W I T N E S S E T H :
WHEREAS, prior to the execution of this Indemnification Agreement,
Paradigm, Subsidiary and Dicon have entered into an Agreement and Plan of
Reorganization of even date herewith (the "Plan of Reorganization") providing
for certain representations, warranties, and agreements in connection with the
transaction contemplated; and
WHEREAS, the boards of directors of Paradigm, Subsidiary and Dicon have
approved the acquisition of Dicon by Paradigm; and
WHEREAS, the boards of directors of Paradigm, Subsidiary and Dicon have
approved the merger of Subsidiary into Dicon (the "Merger") upon the terms and
subject to the conditions set forth in the Plan of Reorganization and pursuant
to which Dicon will become a wholly owned subsidary of Paradigm; and
WHEREAS, the Plan of Reorganization provides that after the Effective Time
of the Merger, the holders of Dicon Common, pro rata in accordance with their
ownership of Dicon Common as of the Effective Time of the Merger, shall succeed
to Dicon's indemnification rights and obligations under the Plan of
Reorganization; and
WHEREAS, the obligation of Paradigm to proceed with the transactions
contemplated by the Plan of Reorganization is subject to, among other things,
the condition that the Dicon Shareholders execute this Indemnification Agreement
whereby the Dicon Shareholders shall expressly agree to be obligated for Dicon's
indemnification obligations under the Plan of Reorganization.
NOW, THEREFORE, for good and valuable consideration, the receipt and
sufficiency of which are hereby acknowledged, the parties agree as follows:
ARTICLE 1
DEFINITIONS
1.1 Certain Terms Defined. The terms defined in the Plan of Reorganization shall
for all purposes of this Indemnification Agreement have the meanings specified
in the Plan of Reorganization, unless the context expressly or by necessary
implication otherwise requires.
ARTICLE 2
AGREEMENT TO INDEMNIFY
2.1 Indemnification by Dicon Shareholders. Effective upon and after the
Effective Time of the Merger, the Dicon Shareholders, pro rata in accordance
with their ownership of Dicon Common as of the Effective Time of the Merger,
hereby expressly assume and agree to be obligated for Dicon's indemnification
obligations under the Plan of Reorganization. Without limiting the generality of
the foregoing sentence, Dicon Shareholders hereby expressly agree to indemnify
and hold harmless Paradigm and Subsidiary against and in respect of any direct
out-of-pocket loss, damage, or expense arising out of:
(a) Any claim, liability, or obligation suffered or incurred by Paradigm or
Subsidiary resulting from or arising out of any misrepresentation, breach, or
non-fulfillment of any representation, warranty, covenant, or agreement on the
part of Dicon contained in the Plan of Reorganization; and
(b) All actions, suits, investigations, proceedings, demands, assessments,
judgments, reasonable attorney's fees, direct out-of-pocket costs and expenses
incident to the foregoing, including (but not limited to) any audit or
investigation by any governmental entity.

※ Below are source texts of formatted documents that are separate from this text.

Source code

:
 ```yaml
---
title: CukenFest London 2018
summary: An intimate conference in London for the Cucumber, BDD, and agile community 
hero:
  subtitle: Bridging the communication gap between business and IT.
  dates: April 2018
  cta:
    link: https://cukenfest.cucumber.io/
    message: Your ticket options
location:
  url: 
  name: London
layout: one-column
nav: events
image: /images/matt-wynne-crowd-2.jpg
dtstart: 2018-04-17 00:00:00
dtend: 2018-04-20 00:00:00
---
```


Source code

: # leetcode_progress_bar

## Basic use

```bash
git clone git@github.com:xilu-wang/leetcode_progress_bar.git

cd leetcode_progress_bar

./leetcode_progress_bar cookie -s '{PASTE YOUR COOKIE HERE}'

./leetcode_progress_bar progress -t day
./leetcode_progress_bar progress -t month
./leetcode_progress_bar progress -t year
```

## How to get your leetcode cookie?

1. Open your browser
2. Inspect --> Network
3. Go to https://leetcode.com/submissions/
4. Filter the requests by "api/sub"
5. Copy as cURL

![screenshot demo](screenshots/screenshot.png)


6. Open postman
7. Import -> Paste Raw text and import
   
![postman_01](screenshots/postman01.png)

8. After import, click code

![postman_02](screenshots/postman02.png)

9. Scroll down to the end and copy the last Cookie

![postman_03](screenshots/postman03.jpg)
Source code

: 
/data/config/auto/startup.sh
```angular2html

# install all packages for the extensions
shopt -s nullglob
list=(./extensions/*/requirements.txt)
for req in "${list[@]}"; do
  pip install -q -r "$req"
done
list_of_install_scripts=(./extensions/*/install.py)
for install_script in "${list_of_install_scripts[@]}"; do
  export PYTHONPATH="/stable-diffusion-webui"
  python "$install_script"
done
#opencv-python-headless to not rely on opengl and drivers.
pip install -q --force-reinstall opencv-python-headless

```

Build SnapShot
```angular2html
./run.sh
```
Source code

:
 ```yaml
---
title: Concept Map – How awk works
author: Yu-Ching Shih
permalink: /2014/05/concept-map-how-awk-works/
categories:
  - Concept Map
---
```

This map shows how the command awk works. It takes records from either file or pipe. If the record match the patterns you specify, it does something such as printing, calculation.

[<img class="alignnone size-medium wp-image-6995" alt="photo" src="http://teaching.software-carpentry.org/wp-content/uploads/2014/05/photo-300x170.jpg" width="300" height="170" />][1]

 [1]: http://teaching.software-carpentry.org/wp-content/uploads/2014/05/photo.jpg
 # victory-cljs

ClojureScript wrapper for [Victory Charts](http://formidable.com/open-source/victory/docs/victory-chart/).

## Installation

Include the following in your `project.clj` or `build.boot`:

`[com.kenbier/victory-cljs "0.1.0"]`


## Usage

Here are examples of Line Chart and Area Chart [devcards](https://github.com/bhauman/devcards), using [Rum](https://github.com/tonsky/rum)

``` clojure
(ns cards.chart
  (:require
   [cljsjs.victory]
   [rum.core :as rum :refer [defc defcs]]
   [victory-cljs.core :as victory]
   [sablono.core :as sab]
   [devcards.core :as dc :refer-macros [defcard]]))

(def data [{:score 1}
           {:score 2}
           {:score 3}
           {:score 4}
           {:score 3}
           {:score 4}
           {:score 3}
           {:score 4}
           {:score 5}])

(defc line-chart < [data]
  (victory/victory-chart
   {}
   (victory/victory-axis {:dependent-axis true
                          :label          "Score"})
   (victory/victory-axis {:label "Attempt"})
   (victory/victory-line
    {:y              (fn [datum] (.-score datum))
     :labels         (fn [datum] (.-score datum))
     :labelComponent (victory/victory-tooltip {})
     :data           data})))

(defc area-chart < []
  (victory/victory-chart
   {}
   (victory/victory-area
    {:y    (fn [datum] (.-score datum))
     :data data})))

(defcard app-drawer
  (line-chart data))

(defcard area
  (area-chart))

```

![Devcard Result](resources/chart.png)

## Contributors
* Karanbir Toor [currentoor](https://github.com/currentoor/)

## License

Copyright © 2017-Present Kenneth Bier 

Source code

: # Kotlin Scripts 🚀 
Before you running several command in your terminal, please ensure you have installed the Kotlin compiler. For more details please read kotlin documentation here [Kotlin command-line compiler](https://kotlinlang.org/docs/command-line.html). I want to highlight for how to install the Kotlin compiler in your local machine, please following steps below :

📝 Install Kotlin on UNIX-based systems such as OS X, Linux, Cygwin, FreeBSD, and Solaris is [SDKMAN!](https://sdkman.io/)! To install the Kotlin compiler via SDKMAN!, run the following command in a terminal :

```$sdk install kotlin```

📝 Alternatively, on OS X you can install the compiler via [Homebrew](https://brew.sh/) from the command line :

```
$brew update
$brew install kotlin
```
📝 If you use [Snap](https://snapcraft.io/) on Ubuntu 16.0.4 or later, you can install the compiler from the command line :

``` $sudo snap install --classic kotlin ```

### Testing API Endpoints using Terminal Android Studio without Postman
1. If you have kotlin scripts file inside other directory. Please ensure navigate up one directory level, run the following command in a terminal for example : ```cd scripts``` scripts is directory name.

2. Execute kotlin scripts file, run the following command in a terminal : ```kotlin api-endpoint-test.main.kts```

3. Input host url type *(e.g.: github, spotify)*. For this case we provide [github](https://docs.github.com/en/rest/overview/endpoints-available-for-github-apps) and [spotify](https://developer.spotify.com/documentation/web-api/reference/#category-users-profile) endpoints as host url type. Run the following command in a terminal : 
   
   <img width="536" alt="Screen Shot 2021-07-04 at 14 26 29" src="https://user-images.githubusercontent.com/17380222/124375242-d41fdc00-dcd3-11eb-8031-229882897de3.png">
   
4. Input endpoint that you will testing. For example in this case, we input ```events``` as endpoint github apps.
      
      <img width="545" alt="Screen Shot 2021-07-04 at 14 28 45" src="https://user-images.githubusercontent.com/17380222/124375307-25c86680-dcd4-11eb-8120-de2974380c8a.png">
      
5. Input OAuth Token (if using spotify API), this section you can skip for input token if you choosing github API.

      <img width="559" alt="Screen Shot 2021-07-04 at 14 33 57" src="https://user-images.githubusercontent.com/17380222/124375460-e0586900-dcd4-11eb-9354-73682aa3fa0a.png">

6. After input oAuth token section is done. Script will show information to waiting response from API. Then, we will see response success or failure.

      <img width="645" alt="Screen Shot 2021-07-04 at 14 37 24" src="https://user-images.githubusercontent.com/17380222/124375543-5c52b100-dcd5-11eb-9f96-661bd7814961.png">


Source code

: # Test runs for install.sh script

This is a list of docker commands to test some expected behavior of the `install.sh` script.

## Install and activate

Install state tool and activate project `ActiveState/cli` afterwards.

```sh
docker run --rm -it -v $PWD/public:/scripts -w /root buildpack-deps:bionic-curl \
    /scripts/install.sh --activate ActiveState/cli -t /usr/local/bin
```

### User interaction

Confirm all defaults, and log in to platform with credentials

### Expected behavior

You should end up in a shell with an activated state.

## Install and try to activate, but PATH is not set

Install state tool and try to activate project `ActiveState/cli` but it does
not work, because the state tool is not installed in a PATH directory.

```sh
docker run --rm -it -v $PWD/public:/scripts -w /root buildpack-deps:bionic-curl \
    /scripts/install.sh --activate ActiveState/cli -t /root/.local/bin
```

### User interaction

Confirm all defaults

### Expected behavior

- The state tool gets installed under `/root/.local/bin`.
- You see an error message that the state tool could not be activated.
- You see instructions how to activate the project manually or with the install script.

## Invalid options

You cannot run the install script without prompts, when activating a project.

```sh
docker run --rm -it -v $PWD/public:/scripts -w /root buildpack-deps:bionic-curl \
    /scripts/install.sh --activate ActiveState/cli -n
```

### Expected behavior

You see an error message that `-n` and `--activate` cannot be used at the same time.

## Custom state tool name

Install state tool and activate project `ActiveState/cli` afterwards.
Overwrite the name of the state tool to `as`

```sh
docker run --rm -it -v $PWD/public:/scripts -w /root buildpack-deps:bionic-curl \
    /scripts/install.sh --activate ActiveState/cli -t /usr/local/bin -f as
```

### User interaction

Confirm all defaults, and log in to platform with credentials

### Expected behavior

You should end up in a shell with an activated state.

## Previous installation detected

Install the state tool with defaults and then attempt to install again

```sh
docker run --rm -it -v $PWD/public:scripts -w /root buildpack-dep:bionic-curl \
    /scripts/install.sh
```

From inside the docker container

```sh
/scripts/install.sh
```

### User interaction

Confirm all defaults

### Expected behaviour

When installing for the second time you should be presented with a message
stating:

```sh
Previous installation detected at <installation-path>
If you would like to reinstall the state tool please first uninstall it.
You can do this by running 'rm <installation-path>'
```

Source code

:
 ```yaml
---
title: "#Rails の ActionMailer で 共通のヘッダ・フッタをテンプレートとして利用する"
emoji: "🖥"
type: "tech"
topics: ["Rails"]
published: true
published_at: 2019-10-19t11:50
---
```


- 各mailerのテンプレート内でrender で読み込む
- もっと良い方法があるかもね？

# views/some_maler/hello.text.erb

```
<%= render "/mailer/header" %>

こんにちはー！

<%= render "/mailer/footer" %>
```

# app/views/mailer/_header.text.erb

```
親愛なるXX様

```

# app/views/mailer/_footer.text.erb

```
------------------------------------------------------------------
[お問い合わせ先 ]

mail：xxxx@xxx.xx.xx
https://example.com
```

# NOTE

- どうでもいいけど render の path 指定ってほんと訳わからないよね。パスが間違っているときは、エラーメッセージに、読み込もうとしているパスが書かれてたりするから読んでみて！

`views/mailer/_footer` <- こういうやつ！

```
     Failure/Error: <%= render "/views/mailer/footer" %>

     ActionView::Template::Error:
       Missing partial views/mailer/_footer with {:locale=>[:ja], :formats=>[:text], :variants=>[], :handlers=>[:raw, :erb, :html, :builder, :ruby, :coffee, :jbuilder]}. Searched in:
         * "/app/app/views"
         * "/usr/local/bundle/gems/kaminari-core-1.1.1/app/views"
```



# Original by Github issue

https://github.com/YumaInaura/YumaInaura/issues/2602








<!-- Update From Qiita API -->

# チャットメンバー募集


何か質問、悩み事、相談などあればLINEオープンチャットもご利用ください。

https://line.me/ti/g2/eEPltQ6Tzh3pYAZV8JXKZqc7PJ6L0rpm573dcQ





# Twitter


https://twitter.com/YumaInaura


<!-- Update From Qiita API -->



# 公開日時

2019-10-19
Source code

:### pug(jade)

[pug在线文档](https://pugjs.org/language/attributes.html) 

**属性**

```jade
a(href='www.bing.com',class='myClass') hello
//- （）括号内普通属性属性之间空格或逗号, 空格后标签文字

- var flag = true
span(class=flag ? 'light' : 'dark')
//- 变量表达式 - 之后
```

2.2 Survival of Obligation to Indemnify. The provisions in the Plan of
Reorganiization dealing with indemnification including, but not limited to,
provisions dealing with the survival of the indemnification obligations of Dicon
and notice and procedure requirements shall apply equally to the indemnification
obligations of Dicon Shareholders under this Indemnification Agreement.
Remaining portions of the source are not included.